Overall, the labour market remains soft and is likely to lag behind the broader economic recovery. Employment declined -1.7% over the year, with job losses concentrated in construction, manufacturing, and professional services. The unemployment rate increased to +4.5%, although it remains below the national average of +5.4%.

"This highlights the lag we typically see between economic recovery and the labour market. While activity is starting to lift, businesses remain cautious, and that is flowing through to employment."

Tourism continues to present a mixed picture. While total visitor spending declined -1.5% over the year, reflecting softer domestic expenditure due to ongoing pressure on household budgets, demand remains relatively steady. Domestic guest nights were largely flat, down -0.3%, suggesting visitors are still travelling but spending more cautiously. International visitor activity is helping to offset this softness, with international guest nights increasing +6.0% in the year to December 2025.

"While domestic travel continues to be our core market, we are seeing international visitors steadily return particularly from the North America and Australian markets. We remain focused on driving demand through our targeted regional promotions, travel trade relationships, and coordinated offshore campaigns."

Other indicators point to cautious business conditions, with modest growth in business numbers (+0.5%) and a decline in non-residential construction activity (-11.6%), reflecting lower investment levels.

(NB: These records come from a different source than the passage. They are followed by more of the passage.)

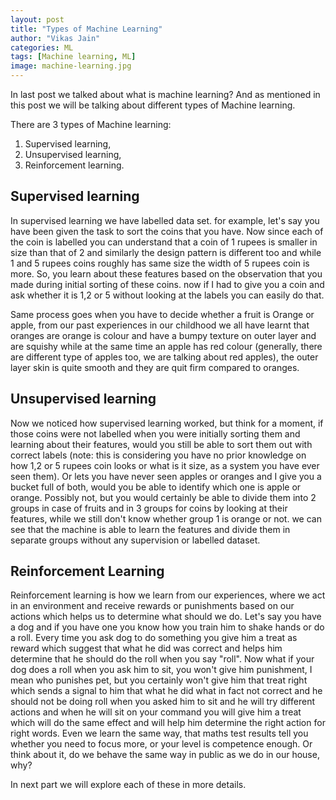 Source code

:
 ```yaml
---
layout: post
title: "Types of Machine Learning"
author: "Vikas Jain"
categories: ML
tags: [Machine learning, ML]
image: machine-learning.jpg
---
```


In last post we talked about what is machine learning? And as mentioned in this post we will be talking about different types of Machine learning.

There are 3 types of Machine learning:
1. Supervised learning,
2. Unsupervised learning,
3. Reinforcement learning.

 
## Supervised learning
In supervised learning we have labelled data set. for example, let's say you have been given the task to sort the coins that you have. Now since each of the coin is labelled you can understand that a coin of 1 rupees is smaller in size than that of 2 and similarly the design pattern is different too and while 1 and 5 rupees coins roughly has same size the width of 5 rupees coin is more. So, you learn about these features based on the observation that you made during initial sorting of these coins. now if I had to give you a coin and ask whether it is 1,2 or 5 without looking at the labels you can easily do that.

Same process goes when you have to decide whether a fruit is Orange or apple, from our past experiences in our childhood we all have learnt that oranges are orange is colour and have a bumpy texture on outer layer and are squishy while at the same time an apple has red colour (generally, there are different type of apples too, we are talking about red apples), the outer layer skin is quite smooth and they are quit firm compared to oranges.


## Unsupervised learning
Now we noticed how supervised learning worked, but think for a moment, if those coins were not labelled when you were initially sorting them and learning about their features, would you still be able to sort them out with correct labels (note: this is considering you have no prior knowledge on how 1,2 or 5 rupees coin looks or what is it size, as a system you have ever seen them). Or lets you have never seen apples or oranges and I give you a bucket full of both, would you be able to identify which one is apple or orange.
Possibly not, but you would certainly be able to divide them into 2 groups in case of fruits and in 3 groups for coins by looking at their features, while we still don't know whether group 1 is orange or not. we can see that the machine is able to learn the features and divide them in separate groups without any supervision or labelled dataset.

## Reinforcement Learning
Reinforcement learning is how we learn from our experiences, where we act in an environment and receive rewards or punishments based on our actions which helps us to determine what should we do.
Let's say you have a dog and if you have one you know how you train him to shake hands or do a roll. Every time you ask dog to do something you give him a treat as reward which suggest that what he did was correct and helps him determine that he should do the roll when you say "roll". Now what if your dog does a roll when you ask him to sit, you won't give him punishment, I mean who punishes pet, but you certainly won't give him that treat right which sends a signal to him that what he did what in fact not correct and he should not be doing roll when you asked him to sit and he will try different actions and when he will sit on your command you will give him a treat which will do the same effect and will help him determine the right action for right words.
Even we learn the same way, that maths test results tell you whether you need to focus more, or your level is competence enough. Or think about it, do we behave the same way in public as we do in our house, why?

In next part we will explore each of these in more details.
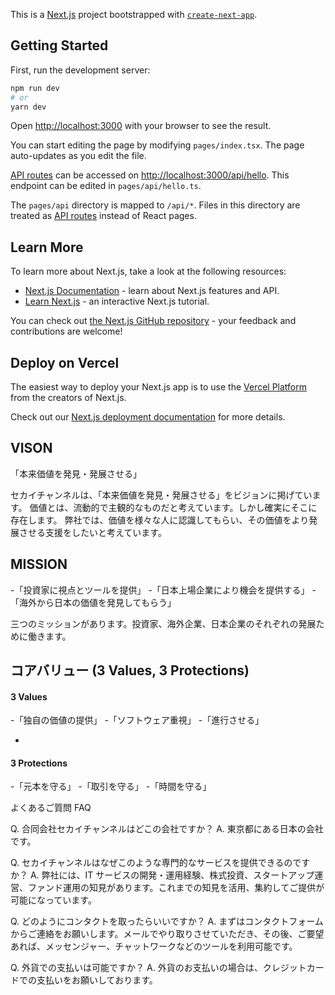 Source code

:This is a [Next.js](https://nextjs.org/) project bootstrapped with [`create-next-app`](https://github.com/vercel/next.js/tree/canary/packages/create-next-app).

## Getting Started

First, run the development server:

```bash
npm run dev
# or
yarn dev
```

Open [http://localhost:3000](http://localhost:3000) with your browser to see the result.

You can start editing the page by modifying `pages/index.tsx`. The page auto-updates as you edit the file.

[API routes](https://nextjs.org/docs/api-routes/introduction) can be accessed on [http://localhost:3000/api/hello](http://localhost:3000/api/hello). This endpoint can be edited in `pages/api/hello.ts`.

The `pages/api` directory is mapped to `/api/*`. Files in this directory are treated as [API routes](https://nextjs.org/docs/api-routes/introduction) instead of React pages.

## Learn More

To learn more about Next.js, take a look at the following resources:

- [Next.js Documentation](https://nextjs.org/docs) - learn about Next.js features and API.
- [Learn Next.js](https://nextjs.org/learn) - an interactive Next.js tutorial.

You can check out [the Next.js GitHub repository](https://github.com/vercel/next.js/) - your feedback and contributions are welcome!

## Deploy on Vercel

The easiest way to deploy your Next.js app is to use the [Vercel Platform](https://vercel.com/new?utm_medium=default-template&filter=next.js&utm_source=create-next-app&utm_campaign=create-next-app-readme) from the creators of Next.js.

Check out our [Next.js deployment documentation](https://nextjs.org/docs/deployment) for more details.

## VISON

「本来価値を発見・発展させる」

セカイチャンネルは、「本来価値を発見・発展させる」をビジョンに掲げています。
価値とは、流動的で主観的なものだと考えています。しかし確実にそこに存在します。
弊社では、価値を様々な人に認識してもらい、その価値をより発展させる支援をしたいと考えています。

## MISSION

-「投資家に視点とツールを提供」 -「日本上場企業により機会を提供する」 -「海外から日本の価値を発見してもらう」

三つのミッションがあります。投資家、海外企業、日本企業のそれぞれの発展ために働きます。

## コアバリュー (3 Values, 3 Protections)

#### 3 Values

-「独自の価値の提供」 -「ソフトウェア重視」 -「進行させる」

-

#### 3 Protections

-「元本を守る」 -「取引を守る」 -「時間を守る」

よくあるご質問 FAQ

Q. 合同会社セカイチャンネルはどこの会社ですか？
A. 東京都にある日本の会社です。

Q. セカイチャンネルはなぜこのような専門的なサービスを提供できるのですか？
A. 弊社には、IT サービスの開発・運用経験、株式投資、スタートアップ運営、ファンド運用の知見があります。これまでの知見を活用、集約してご提供が可能になっています。

Q. どのようにコンタクトを取ったらいいですか？
A. まずはコンタクトフォームからご連絡をお願いします。メールでやり取りさせていただき、その後、ご要望あれば、メッセンジャー、チャットワークなどのツールを利用可能です。

Q. 外貨での支払いは可能ですか？
A. 外貨のお支払いの場合は、クレジットカードでの支払いをお願いしております。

Despite economic challenges, several social indicators are trending positively. School attendance has improved and crime rates have declined to their lowest levels in recent years, signalling broader wellbeing gains across the region.

Looking ahead, Venture Taranaki says the focus remains on building resilience and supporting sectors with strong growth potential.

"Taranaki has a diversified economic base, and while some sectors are under pressure, others are performing strongly. Our role is to continue supporting that transition by backing innovation, enabling new opportunities, and ensuring the region is well positioned for long-term growth."

The full Infometrics Quarterly Economic Monitor for Taranaki, including detailed breakdowns by sector and indicator, is available via the Regional Data & Insights page at venture.org.nz.

Taranaki Economic Snapshot (Year to December 2025) - Infometrics Quarterly Economic Monitor

- Regional GDP: Provisionally down -0.5%, compared with national growth of +0.4%

- Employment: Down -1.7%; unemployment at 4.5% (NZ 5.3%)

- Consumer spending: Up +0.2% (NZ down -1.0%)

- Tourism: Spending down -1.5%; total guest nights up +0.4% (international nights +6.2%)

- Dairy payout: Approximately $1.8b for the 2024/25 season; forecast ~$1.7b for 2025/26

- House sales: Up +14.7%; average value $592,177 (NZ: $864,783)

- Business count growth: Up +0.5% (NZ: +1.1%)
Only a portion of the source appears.